Arturo Lizarraga - President, Belize Business Bureau
"There is an extreme amount of poverty where kids are sleeping more hours than normal because there is only 1 plate of dinner on the table. People are borrowing just to eat, and I believe that the Prime Minister should take the opportunity to institute the $5 minimum wage immediately in all sectors, perhaps except agriculture, and agriculture should be phased in at least two years, but no more than two years. If you give people that $5, they'll spend it and they'll spend it on food. And so that gives a new dynamic to the economy. It allows the government to collect more taxes. It allows people an opportunity to deal with inflation because inflation is not just fuel. Inflation is the supply chain."

Reporter
"I'm surprised that you take you've taken this view to quickly implement the $5 minimum wage for two reasons. One: the other business group, the Chamber of Commerce, has long advocated for a phased approach. And the second argument that I put to you is the fact that by the time we do implement the $5 minimum wage, it simply might not be enough. How do we square that off?"

Arturo Lizarraga
"Very easy, Fat belly is telling hungry belly to wait, and that can't continue.
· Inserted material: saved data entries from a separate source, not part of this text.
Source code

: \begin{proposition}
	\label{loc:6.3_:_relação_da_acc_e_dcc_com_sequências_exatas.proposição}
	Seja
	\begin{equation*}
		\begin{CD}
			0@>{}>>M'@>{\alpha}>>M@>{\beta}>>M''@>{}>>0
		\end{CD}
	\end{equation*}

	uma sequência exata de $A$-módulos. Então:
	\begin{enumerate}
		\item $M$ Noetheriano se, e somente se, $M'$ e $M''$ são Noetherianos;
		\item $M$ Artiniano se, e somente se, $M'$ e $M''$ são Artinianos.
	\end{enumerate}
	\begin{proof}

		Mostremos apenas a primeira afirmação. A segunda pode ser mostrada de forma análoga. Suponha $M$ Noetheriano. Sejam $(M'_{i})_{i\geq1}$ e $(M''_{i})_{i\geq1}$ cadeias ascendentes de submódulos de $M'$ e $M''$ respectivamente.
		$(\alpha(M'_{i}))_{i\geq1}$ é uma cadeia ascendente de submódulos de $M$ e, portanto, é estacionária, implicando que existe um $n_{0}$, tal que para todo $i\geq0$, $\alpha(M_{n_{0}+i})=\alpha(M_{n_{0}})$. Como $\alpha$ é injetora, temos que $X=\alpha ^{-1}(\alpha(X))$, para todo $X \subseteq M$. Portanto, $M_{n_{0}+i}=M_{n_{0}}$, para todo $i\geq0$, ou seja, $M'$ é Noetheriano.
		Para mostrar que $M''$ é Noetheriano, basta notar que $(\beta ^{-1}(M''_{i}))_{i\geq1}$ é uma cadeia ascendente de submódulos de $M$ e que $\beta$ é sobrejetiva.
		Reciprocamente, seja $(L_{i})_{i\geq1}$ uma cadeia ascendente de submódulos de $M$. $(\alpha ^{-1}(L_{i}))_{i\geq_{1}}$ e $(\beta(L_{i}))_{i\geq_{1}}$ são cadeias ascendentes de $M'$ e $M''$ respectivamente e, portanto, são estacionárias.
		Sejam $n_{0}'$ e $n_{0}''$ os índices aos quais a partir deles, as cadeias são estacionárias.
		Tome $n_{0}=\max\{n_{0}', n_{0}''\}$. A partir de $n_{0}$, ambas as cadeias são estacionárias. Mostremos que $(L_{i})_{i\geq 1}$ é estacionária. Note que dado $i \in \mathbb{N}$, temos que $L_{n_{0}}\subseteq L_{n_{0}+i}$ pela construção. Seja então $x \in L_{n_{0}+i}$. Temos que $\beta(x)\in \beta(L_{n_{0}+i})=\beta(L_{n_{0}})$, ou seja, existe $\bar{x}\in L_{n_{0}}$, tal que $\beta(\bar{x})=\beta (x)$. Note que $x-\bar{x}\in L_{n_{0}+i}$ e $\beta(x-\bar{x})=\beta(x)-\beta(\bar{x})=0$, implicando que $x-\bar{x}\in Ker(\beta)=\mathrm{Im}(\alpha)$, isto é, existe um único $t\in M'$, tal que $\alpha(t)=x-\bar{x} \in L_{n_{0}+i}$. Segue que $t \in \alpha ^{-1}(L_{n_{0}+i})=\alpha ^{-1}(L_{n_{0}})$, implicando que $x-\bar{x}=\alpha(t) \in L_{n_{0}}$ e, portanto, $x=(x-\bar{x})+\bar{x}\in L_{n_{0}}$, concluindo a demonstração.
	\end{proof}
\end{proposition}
Anybody who has their bread on the table, their air conditioning, and near their car nicely filled up with gas, is telling the rest was hungry outside looking in, wait, we can take care of you, and we can't sustain that. Let us give the people their $5 and let us give it to them now. We can't wait because, by the time we wait, we ease all the value. People will lose their homes. They're borrowing to eat. Soon, they'll have to sell the house just to eat. Or they might have to give up education just to eat. So we can't afford that; our people need a break."